= DATA TO USE =
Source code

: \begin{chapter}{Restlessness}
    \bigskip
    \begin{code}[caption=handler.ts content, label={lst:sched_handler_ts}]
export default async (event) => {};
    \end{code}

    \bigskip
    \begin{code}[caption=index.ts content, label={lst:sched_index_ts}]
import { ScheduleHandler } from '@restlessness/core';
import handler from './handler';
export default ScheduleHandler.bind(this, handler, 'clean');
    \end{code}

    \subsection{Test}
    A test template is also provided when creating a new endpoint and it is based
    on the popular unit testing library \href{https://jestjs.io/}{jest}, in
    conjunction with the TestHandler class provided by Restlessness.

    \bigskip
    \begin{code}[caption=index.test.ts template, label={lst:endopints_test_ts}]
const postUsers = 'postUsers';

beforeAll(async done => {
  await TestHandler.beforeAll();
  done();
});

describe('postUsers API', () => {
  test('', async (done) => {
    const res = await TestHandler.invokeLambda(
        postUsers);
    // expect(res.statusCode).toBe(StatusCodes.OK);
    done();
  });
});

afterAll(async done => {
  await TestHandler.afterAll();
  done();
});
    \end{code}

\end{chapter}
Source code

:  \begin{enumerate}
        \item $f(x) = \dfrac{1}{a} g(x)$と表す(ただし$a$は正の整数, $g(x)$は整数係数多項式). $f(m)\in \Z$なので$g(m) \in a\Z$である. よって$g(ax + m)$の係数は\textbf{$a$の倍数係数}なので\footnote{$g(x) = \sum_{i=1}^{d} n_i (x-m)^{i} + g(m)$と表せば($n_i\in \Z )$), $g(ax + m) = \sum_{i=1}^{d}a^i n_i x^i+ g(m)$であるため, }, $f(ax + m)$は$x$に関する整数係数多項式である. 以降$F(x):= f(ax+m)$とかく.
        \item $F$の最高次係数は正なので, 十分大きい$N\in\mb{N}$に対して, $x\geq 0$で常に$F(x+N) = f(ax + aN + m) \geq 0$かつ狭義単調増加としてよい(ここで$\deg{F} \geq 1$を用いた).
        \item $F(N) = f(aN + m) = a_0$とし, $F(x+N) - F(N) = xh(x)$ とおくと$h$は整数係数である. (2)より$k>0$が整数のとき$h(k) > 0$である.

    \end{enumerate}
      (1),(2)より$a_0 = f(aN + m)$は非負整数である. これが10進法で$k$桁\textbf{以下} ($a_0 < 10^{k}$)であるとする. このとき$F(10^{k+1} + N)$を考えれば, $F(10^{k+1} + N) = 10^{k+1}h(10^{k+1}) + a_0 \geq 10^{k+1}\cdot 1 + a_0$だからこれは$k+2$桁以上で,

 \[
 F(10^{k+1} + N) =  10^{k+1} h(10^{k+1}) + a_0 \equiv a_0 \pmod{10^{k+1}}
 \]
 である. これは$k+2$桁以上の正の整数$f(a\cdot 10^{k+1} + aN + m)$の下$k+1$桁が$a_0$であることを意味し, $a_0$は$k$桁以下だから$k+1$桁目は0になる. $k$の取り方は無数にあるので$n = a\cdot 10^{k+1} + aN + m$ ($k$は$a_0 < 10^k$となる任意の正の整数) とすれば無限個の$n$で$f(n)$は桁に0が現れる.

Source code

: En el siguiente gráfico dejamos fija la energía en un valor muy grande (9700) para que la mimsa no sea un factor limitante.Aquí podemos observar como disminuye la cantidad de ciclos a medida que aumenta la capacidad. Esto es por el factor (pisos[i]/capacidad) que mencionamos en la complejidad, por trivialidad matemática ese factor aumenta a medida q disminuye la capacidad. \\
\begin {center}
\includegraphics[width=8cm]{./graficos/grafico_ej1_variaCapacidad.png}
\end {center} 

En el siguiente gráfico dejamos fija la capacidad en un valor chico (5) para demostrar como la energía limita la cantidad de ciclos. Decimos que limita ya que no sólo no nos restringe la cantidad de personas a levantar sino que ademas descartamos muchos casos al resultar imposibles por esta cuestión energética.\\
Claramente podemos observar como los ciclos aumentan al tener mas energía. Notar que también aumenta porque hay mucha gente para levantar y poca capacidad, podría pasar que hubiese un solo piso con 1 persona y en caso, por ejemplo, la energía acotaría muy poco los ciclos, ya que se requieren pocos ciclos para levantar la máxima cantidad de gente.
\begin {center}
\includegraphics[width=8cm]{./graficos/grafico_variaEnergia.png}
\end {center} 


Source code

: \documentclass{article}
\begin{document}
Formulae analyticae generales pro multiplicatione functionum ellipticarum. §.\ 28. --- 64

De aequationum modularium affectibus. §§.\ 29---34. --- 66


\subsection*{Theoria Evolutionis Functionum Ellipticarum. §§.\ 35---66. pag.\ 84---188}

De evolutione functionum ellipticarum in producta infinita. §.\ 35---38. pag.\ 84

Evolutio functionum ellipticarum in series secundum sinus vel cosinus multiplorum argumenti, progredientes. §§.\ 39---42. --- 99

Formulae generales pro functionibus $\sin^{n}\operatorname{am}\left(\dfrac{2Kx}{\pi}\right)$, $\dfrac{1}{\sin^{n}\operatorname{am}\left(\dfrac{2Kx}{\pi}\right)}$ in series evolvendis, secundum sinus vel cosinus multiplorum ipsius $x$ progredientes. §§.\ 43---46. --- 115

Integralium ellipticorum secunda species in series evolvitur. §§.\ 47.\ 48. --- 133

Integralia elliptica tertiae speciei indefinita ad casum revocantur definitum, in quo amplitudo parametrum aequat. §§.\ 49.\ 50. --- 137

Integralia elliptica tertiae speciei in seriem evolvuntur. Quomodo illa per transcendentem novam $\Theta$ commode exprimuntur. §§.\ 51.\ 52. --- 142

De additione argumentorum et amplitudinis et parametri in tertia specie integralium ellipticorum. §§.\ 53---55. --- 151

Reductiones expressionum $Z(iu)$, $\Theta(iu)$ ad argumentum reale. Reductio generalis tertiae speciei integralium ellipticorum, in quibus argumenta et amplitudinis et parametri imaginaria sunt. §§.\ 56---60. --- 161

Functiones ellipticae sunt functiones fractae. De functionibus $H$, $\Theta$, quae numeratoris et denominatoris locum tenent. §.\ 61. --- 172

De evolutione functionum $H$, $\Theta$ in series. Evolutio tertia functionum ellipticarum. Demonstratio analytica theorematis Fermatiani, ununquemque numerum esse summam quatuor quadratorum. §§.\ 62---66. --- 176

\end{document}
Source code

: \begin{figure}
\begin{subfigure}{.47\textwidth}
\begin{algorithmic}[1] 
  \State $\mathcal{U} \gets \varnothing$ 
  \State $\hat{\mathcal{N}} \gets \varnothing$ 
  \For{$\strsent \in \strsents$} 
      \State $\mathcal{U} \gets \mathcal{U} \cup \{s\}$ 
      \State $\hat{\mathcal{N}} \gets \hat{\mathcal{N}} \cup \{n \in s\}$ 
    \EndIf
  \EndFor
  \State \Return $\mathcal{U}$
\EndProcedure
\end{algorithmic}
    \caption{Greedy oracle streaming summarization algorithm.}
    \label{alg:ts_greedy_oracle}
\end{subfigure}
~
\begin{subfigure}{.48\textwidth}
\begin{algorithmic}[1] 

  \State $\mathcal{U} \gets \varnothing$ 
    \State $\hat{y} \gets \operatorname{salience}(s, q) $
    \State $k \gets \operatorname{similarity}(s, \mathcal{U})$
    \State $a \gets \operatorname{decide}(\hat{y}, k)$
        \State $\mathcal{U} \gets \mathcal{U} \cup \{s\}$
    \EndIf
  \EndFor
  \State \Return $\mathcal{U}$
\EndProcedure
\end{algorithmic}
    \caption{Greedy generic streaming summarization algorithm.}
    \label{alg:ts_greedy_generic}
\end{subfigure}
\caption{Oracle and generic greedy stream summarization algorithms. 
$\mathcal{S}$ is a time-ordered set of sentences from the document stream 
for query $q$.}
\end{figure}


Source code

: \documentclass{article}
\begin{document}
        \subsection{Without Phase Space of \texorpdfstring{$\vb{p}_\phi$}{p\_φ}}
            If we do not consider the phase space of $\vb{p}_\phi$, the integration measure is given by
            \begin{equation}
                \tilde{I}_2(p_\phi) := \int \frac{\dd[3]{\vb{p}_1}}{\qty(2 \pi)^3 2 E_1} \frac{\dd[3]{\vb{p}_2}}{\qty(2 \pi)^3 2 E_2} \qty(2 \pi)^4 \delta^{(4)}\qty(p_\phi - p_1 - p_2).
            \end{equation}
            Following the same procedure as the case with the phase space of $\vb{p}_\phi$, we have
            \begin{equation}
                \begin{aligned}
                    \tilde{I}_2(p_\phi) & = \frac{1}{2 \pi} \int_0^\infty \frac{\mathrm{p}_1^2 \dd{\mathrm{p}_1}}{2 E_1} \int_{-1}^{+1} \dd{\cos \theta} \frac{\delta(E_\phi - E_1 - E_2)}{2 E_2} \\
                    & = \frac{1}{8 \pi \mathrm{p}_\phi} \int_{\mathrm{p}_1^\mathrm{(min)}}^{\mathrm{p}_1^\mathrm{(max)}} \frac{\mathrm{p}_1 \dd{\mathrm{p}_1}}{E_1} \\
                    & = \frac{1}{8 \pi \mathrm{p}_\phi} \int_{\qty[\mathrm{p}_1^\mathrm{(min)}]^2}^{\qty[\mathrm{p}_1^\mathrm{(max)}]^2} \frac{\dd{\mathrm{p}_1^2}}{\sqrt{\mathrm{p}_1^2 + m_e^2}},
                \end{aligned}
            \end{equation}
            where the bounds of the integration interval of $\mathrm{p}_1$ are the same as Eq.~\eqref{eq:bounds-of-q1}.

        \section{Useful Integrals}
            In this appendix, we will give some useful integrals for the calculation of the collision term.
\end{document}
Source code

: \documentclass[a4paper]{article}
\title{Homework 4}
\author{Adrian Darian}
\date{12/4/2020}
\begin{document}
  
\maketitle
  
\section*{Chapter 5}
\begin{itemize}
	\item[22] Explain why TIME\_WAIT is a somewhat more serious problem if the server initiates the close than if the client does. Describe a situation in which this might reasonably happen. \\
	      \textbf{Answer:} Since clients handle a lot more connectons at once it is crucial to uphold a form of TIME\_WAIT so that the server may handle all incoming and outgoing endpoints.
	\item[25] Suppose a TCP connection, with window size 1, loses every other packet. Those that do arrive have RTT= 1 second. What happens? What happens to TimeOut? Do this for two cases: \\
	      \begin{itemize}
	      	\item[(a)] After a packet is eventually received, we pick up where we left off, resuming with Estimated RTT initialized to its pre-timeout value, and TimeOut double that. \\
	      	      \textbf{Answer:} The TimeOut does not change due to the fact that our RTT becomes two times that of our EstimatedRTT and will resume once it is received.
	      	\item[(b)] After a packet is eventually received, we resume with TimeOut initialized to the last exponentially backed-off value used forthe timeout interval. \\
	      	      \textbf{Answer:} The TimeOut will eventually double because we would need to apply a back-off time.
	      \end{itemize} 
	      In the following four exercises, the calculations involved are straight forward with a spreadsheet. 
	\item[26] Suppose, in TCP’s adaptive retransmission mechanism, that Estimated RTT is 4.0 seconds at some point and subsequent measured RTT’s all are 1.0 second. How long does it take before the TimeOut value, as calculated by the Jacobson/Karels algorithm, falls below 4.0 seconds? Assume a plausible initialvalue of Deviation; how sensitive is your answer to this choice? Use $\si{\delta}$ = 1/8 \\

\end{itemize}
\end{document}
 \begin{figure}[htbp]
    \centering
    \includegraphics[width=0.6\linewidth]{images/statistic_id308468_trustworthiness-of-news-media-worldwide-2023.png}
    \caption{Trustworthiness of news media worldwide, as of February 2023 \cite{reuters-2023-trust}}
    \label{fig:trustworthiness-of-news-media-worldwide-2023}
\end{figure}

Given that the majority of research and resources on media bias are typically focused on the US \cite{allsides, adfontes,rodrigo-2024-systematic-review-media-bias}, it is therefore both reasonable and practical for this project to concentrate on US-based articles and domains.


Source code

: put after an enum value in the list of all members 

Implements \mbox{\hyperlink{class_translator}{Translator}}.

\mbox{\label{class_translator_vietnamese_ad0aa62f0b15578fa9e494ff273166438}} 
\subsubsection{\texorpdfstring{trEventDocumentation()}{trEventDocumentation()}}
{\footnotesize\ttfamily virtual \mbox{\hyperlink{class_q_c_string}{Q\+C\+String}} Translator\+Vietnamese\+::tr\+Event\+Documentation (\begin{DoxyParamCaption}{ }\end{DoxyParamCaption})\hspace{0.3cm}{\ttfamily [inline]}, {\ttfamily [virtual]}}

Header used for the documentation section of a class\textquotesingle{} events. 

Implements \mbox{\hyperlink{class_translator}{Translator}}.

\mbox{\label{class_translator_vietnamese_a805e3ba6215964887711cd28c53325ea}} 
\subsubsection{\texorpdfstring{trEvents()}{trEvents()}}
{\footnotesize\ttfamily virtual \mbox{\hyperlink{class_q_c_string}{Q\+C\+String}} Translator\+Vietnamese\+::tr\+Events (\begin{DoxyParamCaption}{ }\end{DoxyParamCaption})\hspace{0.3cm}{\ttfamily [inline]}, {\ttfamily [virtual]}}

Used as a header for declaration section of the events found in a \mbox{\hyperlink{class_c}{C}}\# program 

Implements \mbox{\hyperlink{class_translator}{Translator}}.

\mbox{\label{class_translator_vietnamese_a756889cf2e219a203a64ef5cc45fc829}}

= TASK TO COMPLETE =
Please return only the lines above, starting at the line that has "postUsers);" and ending at the line that has "0$で常に$F(x+N) = f(ax", keeping both and leaving each one unchanged.

= PROBLEM SOLUTION =
        postUsers);
    // expect(res.statusCode).toBe(StatusCodes.OK);
    done();
  });
});

afterAll(async done => {
  await TestHandler.afterAll();
  done();
});
    \end{code}

\end{chapter}
Source code

:  \begin{enumerate}
        \item $f(x) = \dfrac{1}{a} g(x)$と表す(ただし$a$は正の整数, $g(x)$は整数係数多項式). $f(m)\in \Z$なので$g(m) \in a\Z$である. よって$g(ax + m)$の係数は\textbf{$a$の倍数係数}なので\footnote{$g(x) = \sum_{i=1}^{d} n_i (x-m)^{i} + g(m)$と表せば($n_i\in \Z )$), $g(ax + m) = \sum_{i=1}^{d}a^i n_i x^i+ g(m)$であるため, }, $f(ax + m)$は$x$に関する整数係数多項式である. 以降$F(x):= f(ax+m)$とかく.
        \item $F$の最高次係数は正なので, 十分大きい$N\in\mb{N}$に対して, $x\geq 0$で常に$F(x+N) = f(ax + aN + m) \geq 0$かつ狭義単調増加としてよい(ここで$\deg{F} \geq 1$を用いた).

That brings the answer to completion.